[Collected data entries]

►

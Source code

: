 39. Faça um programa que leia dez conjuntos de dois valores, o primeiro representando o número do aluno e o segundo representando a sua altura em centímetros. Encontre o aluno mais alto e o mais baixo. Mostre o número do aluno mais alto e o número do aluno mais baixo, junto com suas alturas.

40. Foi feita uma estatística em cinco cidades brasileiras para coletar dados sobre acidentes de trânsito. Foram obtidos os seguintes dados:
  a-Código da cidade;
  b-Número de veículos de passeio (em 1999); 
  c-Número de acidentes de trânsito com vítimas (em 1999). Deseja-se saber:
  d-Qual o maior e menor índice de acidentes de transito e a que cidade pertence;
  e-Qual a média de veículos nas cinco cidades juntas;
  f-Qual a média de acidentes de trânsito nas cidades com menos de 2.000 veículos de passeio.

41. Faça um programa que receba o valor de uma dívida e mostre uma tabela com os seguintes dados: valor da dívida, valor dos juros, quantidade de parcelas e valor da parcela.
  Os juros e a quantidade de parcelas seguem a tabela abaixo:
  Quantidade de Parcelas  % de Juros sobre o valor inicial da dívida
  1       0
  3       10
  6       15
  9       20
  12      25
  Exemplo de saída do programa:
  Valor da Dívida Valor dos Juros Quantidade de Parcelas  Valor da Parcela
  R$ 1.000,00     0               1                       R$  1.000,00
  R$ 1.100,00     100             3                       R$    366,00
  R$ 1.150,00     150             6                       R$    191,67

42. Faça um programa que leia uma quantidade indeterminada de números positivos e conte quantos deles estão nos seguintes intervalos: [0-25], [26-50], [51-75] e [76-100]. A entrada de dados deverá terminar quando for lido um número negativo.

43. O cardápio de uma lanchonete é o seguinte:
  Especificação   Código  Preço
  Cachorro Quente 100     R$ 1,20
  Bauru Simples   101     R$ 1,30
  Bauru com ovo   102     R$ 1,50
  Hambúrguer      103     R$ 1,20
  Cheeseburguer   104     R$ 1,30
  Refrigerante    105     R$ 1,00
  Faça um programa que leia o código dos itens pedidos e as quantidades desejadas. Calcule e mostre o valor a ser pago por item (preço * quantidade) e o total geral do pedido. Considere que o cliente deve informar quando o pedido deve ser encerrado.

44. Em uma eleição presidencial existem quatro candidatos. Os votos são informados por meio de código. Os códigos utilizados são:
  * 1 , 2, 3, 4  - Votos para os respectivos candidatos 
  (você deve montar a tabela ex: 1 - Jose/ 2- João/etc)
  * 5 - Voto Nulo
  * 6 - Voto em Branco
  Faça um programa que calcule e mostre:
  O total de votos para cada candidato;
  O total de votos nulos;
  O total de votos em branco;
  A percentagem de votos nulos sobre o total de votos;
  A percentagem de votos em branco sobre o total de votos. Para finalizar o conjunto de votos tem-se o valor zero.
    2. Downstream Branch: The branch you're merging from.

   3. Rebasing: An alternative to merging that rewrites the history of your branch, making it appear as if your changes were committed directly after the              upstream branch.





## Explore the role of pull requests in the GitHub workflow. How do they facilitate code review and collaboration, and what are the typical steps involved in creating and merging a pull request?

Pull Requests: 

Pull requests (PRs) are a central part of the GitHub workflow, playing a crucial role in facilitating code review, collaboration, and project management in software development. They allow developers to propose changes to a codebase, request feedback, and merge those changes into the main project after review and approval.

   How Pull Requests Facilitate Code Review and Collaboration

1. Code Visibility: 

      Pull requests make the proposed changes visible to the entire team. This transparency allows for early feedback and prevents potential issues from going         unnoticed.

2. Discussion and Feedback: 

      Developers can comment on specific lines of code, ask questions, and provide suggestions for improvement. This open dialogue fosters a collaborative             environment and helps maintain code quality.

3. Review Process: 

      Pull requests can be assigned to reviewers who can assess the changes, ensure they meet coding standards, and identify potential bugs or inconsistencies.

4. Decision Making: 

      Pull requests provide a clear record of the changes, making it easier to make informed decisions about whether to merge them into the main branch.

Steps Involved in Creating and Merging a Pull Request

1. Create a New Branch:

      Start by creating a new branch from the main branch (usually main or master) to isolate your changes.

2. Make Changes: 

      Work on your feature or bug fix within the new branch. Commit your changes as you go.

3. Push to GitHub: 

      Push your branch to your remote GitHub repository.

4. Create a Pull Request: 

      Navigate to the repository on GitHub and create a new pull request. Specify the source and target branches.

◄

Every line in the data above that includes the word "repository" should be copied.

      Push your branch to your remote GitHub repository.
      Navigate to the repository on GitHub and create a new pull request. Specify the source and target branches.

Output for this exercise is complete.